Paid shadow cabinet system at Rother District Council '˜not a viable idea'
Conservative council leaders have raised concerns over a recommendation to introduce a paid shadow cabinet system in Rother.
The suggestion to introduce the system came as part of a series of recommendations around councillors’ pay and conditions put forward by an independent panel last year.
The panel’s recommendations, which also included the introduction of a two per cent annual increase to councillor allowances, were discussed by Rother District Council’s Conservative-led cabinet at a meeting on Monday (January 14).
Kicking off the discussion, cabinet member for business Martin Kenward (Con. – Bexhill Kewhurst) said: “I have always considered that the special responsibility allowance is paid because when they make decisions under that special responsibility they can be held accountable for it.
“Therefore I don’t really consider it would be right to have a shadow cabinet paid 10 per cent of the allowance, when they would not be making decisions they would be held accountable for.”
Cllr Kenward’s views were echoed by Sally-Ann Hart (Con. – Eastern Rother), the council’s lead member for culture and tourism, who argued a shadow cabinet system ‘was not viable’ due to the council’s current political balance.
Cllr Hart said: “We’ve got 31 Conservative councillors and seven opposition councillors, so were we to bring in something like that then every single opposition councillor would be entitled to a special allowance, as they would all need to become a shadow cabinet.
“At the moment I don’t think it is viable, but perhaps in later years it might be if we have a bigger opposition and there are changes to Rother District Council’s make-up.”
Council leader Carl Maynard (Con. – Brede) meanwhile argued that Rother would be the only council in East Sussex to have a paid shadow cabinet, if the recommendation was introduced.
According to council papers, the recommendation to introduce a shadow cabinet technically falls outside of the scope of the panel’s responsibility.
Two of the panel’s other recommendations also fell out of scope, the council papers show.
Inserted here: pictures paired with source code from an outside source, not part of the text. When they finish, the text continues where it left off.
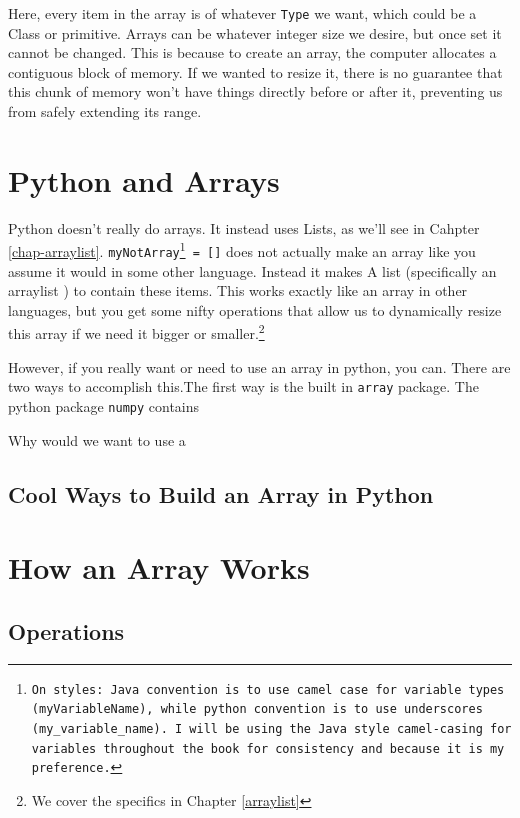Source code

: \documentclass[10pt,a4paper]{book}
\begin{document}
Here, every item in the array is of whatever \texttt{Type} we want, which could be a Class or primitive.   
Arrays can be whatever integer size we desire, but once set it cannot be changed.
This is because to create an array, the computer allocates a contiguous block of memory.
If we wanted to resize it, there is no guarantee that this chunk of memory won't have things directly before or after it, preventing us from safely extending its range.

\section{Python and Arrays}
Python doesn't really do arrays.
It instead uses Lists, as we'll see in Cahpter \ref{chap-arraylist}.
\texttt{myNotArray\footnote{On styles:  Java convention is to use camel case for variable types (\texttt{myVariableName}), while python convention is to use underscores (\texttt{my\_variable\_name}).  I will be using the Java style camel-casing for variables throughout the book for consistency and because it is my preference.} = []} does not actually make an array like you assume it would in some other language.  Instead it makes A list (specifically an arraylist ) to contain these items.
This works exactly like an array in other languages, but you get some nifty operations that allow us to dynamically resize this array if we need it bigger or smaller.\footnote{We cover the specifics in Chapter \ref{arraylist}}



However, if you really want or need to use an array in python, you can.
There are two ways to accomplish this.The first way is the built in \texttt{array} package.    The python package \texttt{numpy} contains

Why would we want to use a 


\subsection{Cool Ways to Build an Array in Python}







\section{How an Array Works}


\subsection{Operations}
\end{document}
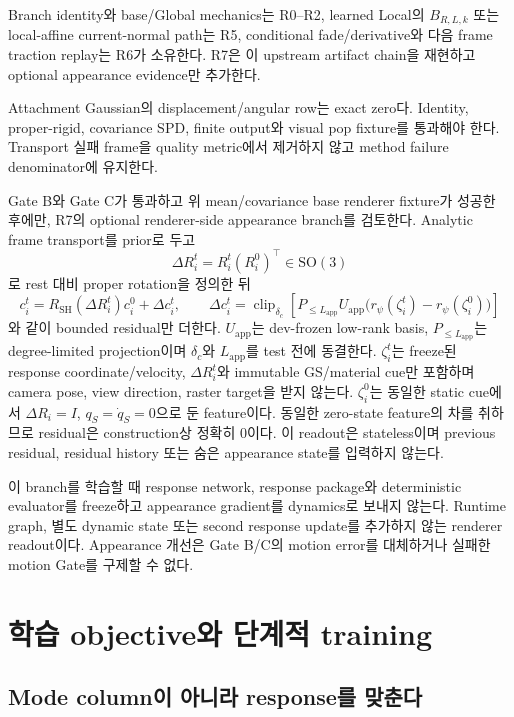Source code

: \documentclass[11pt]{article}
\begin{document}
Branch identity와 base/Global mechanics는 R0--R2, learned Local의 \(B_{R,L,k}\) 또는 local-affine
current-normal path는 R5, conditional fade/derivative와 다음 frame traction replay는 R6가 소유한다.
R7은 이 upstream artifact chain을 재현하고 optional appearance evidence만 추가한다.

Attachment Gaussian의 displacement/angular row는 exact zero다. Identity, proper-rigid, covariance SPD,
finite output와 visual pop fixture를 통과해야 한다. Transport 실패 frame을 quality metric에서 제거하지 않고
method failure denominator에 유지한다.

Gate B와 Gate C가 통과하고 위 mean/covariance base renderer fixture가 성공한 후에만,
R7의 optional renderer-side appearance branch를 검토한다. Analytic frame transport를 prior로 두고
\[
  \Delta R_i^t=R_i^t(R_i^0)^\top\in\mathrm{SO}(3)
\]
로 rest 대비 proper rotation을 정의한 뒤
\begin{equation}
  c_i^t=R_{\mathrm{SH}}(\Delta R_i^t)c_i^0+\Delta c_i^t,
  \qquad
  \Delta c_i^t=
  \operatorname{clip}_{\delta_c}\!\left[
  P_{\le L_{\mathrm{app}}}U_{\mathrm{app}}
  \bigl(r_\psi(\zeta_i^t)-r_\psi(\zeta_i^0)\bigr)\right]
  \label{eq:rd-optional-appearance}
\end{equation}
와 같이 bounded residual만 더한다. \(U_{\mathrm{app}}\)는 dev-frozen low-rank basis,
\(P_{\le L_{\mathrm{app}}}\)는 degree-limited projection이며 \(\delta_c\)와 \(L_{\mathrm{app}}\)를 test 전에
동결한다. \(\zeta_i^t\)는 freeze된 response coordinate/velocity, \(\Delta R_i^t\)와 immutable
GS/material cue만 포함하며 camera pose, view direction, raster target을 받지 않는다.
\(\zeta_i^0\)는 동일한 static cue에서 \(\Delta R_i=I\), \(q_S=\dot q_S=0\)으로 둔 feature이다.
동일한 zero-state feature의 차를 취하므로 residual은 construction상 정확히 0이다. 이 readout은
stateless이며 previous residual, residual history 또는 숨은 appearance state를 입력하지 않는다.

이 branch를 학습할 때 response network, response package와 deterministic evaluator를 freeze하고
appearance gradient를 dynamics로 보내지 않는다. Runtime graph, 별도 dynamic state 또는 second response update를
추가하지 않는 renderer readout이다. Appearance 개선은 Gate B/C의 motion error를 대체하거나
실패한 motion Gate를 구제할 수 없다.

\section{학습 objective와 단계적 training}

\subsection{Mode column이 아니라 response를 맞춘다}
\end{document}
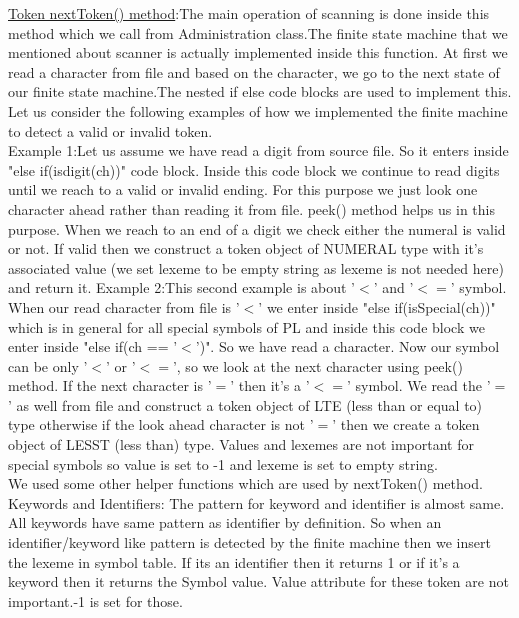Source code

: \documentclass[paper=letter, fontsize=12pt]{scrartcl} %
\begin{document}
\underline {Token nextToken() method}:The main operation of scanning is done inside this method which we call from Administration class.The finite state machine that we mentioned about scanner is actually implemented inside this function.
At first we read a character from file and based on the character, we go to the next state of our finite state machine.The nested if else code blocks are used to implement this. Let us consider the following examples of how we implemented the finite machine to detect a valid or invalid token.\\

Example 1:Let us assume we have read a digit from source file. So it enters inside "else if(isdigit(ch))" code block. Inside this code block we continue to read digits until we reach to a valid or invalid ending. For this purpose we just look one character ahead rather than reading it from file. peek() method helps us in this purpose. When we reach to an end of a digit we check either the numeral is valid or not. If valid then we construct a token object of NUMERAL type with it's associated value (we set lexeme to be empty string as lexeme is not needed here) and return it. 
Example 2:This second example is about '$<$' and '$<=$' symbol. When our read character from file is '$<$' we enter inside "else if(isSpecial(ch))" which is in general for all special symbols of PL and inside this code block we enter inside "else if(ch == '$<$')". So we have read a character. Now our symbol can be only '$<$' or '$<=$', so we look at the next character using peek() method. If the next character is '$=$' then it's a '$<=$' symbol. We read the '$=$' as well from file and construct a token object of LTE (less than or equal to) type otherwise if the look ahead character is not '$=$' then we create a token object of LESST (less than) type. Values and lexemes are not important for special symbols so value is set to -1 and lexeme is set to empty string.\\

We used some other helper functions which are used by nextToken() method.\\

Keywords and Identifiers: The pattern for keyword and identifier is almost same. All keywords have same pattern as identifier by definition. So when an identifier/keyword like pattern is detected by the finite machine then we insert the lexeme in symbol table. If its an identifier then it returns 1 or if it's a keyword then it returns the Symbol value. Value attribute for these token are not important.-1 is set for those.\\
\end{document}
These were: for the council to consider the physical and mental wellbeing of members as part of its workings and to ensure councillors received training about the allowance system.
The panel also recommended the authority increases its councillors’ basic allowances by two per cent each year – seeing members’ base pay increase from £4,387.64 to £4,475 in 2019/20.
However this would be offset by plans to scrap the council’s £200 broadband allowance, money currently made available to pay for councillors’ internet bills.
Cabinet member for strategic planning Gillian Johnson said: “I think our allowances are actually set at a very reasonable level.
“But they do have to be set at that reasonable level to make certain you can allow any person of any income to be able to sit as a councillor without perhaps losing out.
“It would be awful if it was just retired people we could attract because they were the only ones not working during the day.”
If approved following a full council vote, the recommendations – including the pay rise – would not take effect until after the next council elections in May 2019.